EXERCISE PROMPT
In your answer, print each of the records below exactly.

(Saved entries)
┄┄┄┄┄┄
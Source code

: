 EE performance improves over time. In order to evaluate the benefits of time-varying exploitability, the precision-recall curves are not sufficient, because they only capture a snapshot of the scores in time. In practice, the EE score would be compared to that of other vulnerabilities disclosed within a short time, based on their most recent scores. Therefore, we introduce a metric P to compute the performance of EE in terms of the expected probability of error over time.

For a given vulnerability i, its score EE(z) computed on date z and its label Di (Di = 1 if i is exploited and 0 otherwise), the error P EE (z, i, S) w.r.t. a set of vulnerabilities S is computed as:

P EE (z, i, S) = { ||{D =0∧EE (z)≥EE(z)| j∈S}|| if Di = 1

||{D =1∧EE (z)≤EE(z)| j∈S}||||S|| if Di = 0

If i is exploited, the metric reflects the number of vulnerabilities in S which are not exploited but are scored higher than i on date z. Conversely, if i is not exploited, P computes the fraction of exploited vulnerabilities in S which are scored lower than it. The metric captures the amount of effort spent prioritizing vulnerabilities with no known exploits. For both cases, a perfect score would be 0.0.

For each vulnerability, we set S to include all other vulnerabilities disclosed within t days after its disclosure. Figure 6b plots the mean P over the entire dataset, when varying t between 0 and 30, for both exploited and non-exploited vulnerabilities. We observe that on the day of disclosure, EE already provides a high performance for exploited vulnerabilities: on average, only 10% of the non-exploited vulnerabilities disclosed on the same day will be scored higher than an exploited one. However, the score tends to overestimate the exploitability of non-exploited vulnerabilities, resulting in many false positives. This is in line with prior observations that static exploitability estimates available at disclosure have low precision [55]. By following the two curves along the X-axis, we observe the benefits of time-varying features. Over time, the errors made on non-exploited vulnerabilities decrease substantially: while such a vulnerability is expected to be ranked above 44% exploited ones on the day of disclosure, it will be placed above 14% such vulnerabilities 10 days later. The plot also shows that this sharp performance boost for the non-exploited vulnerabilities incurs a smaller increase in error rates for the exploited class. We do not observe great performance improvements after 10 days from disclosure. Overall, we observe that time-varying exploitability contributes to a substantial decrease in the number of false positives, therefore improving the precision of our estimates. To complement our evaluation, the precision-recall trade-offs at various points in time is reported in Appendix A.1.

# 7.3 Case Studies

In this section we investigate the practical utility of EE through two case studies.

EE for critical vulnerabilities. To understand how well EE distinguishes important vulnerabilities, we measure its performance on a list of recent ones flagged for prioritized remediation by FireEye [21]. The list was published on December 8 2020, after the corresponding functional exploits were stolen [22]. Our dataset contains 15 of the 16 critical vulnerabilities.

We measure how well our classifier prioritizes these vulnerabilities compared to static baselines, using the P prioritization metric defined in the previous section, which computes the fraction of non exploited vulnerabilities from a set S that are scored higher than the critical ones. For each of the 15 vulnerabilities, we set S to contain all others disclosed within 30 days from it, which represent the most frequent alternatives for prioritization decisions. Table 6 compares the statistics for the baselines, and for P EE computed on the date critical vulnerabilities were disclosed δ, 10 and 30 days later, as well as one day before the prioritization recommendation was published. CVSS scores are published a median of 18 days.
┄┄┄┄┄┄
WRITTEN REPLY
Source code

: EE performance improves over time. In order to evaluate the benefits of time-varying exploitability, the precision-recall curves are not sufficient, because they only capture a snapshot of the scores in time. In practice, the EE score would be compared to that of other vulnerabilities disclosed within a short time, based on their most recent scores. Therefore, we introduce a metric P to compute the performance of EE in terms of the expected probability of error over time.

For a given vulnerability i, its score EE(z) computed on date z and its label Di (Di = 1 if i is exploited and 0 otherwise), the error P EE (z, i, S) w.r.t. a set of vulnerabilities S is computed as:

P EE (z, i, S) = { ||{D =0∧EE (z)≥EE(z)| j∈S}|| if Di = 1

||{D =1∧EE (z)≤EE(z)| j∈S}||||S|| if Di = 0

If i is exploited, the metric reflects the number of vulnerabilities in S which are not exploited but are scored higher than i on date z. Conversely, if i is not exploited, P computes the fraction of exploited vulnerabilities in S which are scored lower than it. The metric captures the amount of effort spent prioritizing vulnerabilities with no known exploits. For both cases, a perfect score would be 0.0.

For each vulnerability, we set S to include all other vulnerabilities disclosed within t days after its disclosure. Figure 6b plots the mean P over the entire dataset, when varying t between 0 and 30, for both exploited and non-exploited vulnerabilities. We observe that on the day of disclosure, EE already provides a high performance for exploited vulnerabilities: on average, only 10% of the non-exploited vulnerabilities disclosed on the same day will be scored higher than an exploited one. However, the score tends to overestimate the exploitability of non-exploited vulnerabilities, resulting in many false positives. This is in line with prior observations that static exploitability estimates available at disclosure have low precision [55]. By following the two curves along the X-axis, we observe the benefits of time-varying features. Over time, the errors made on non-exploited vulnerabilities decrease substantially: while such a vulnerability is expected to be ranked above 44% exploited ones on the day of disclosure, it will be placed above 14% such vulnerabilities 10 days later. The plot also shows that this sharp performance boost for the non-exploited vulnerabilities incurs a smaller increase in error rates for the exploited class. We do not observe great performance improvements after 10 days from disclosure. Overall, we observe that time-varying exploitability contributes to a substantial decrease in the number of false positives, therefore improving the precision of our estimates. To complement our evaluation, the precision-recall trade-offs at various points in time is reported in Appendix A.1.

# 7.3 Case Studies

In this section we investigate the practical utility of EE through two case studies.

EE for critical vulnerabilities. To understand how well EE distinguishes important vulnerabilities, we measure its performance on a list of recent ones flagged for prioritized remediation by FireEye [21]. The list was published on December 8 2020, after the corresponding functional exploits were stolen [22]. Our dataset contains 15 of the 16 critical vulnerabilities.

We measure how well our classifier prioritizes these vulnerabilities compared to static baselines, using the P prioritization metric defined in the previous section, which computes the fraction of non exploited vulnerabilities from a set S that are scored higher than the critical ones. For each of the 15 vulnerabilities, we set S to contain all others disclosed within 30 days from it, which represent the most frequent alternatives for prioritization decisions. Table 6 compares the statistics for the baselines, and for P EE computed on the date critical vulnerabilities were disclosed δ, 10 and 30 days later, as well as one day before the prioritization recommendation was published. CVSS scores are published a median of 18 days.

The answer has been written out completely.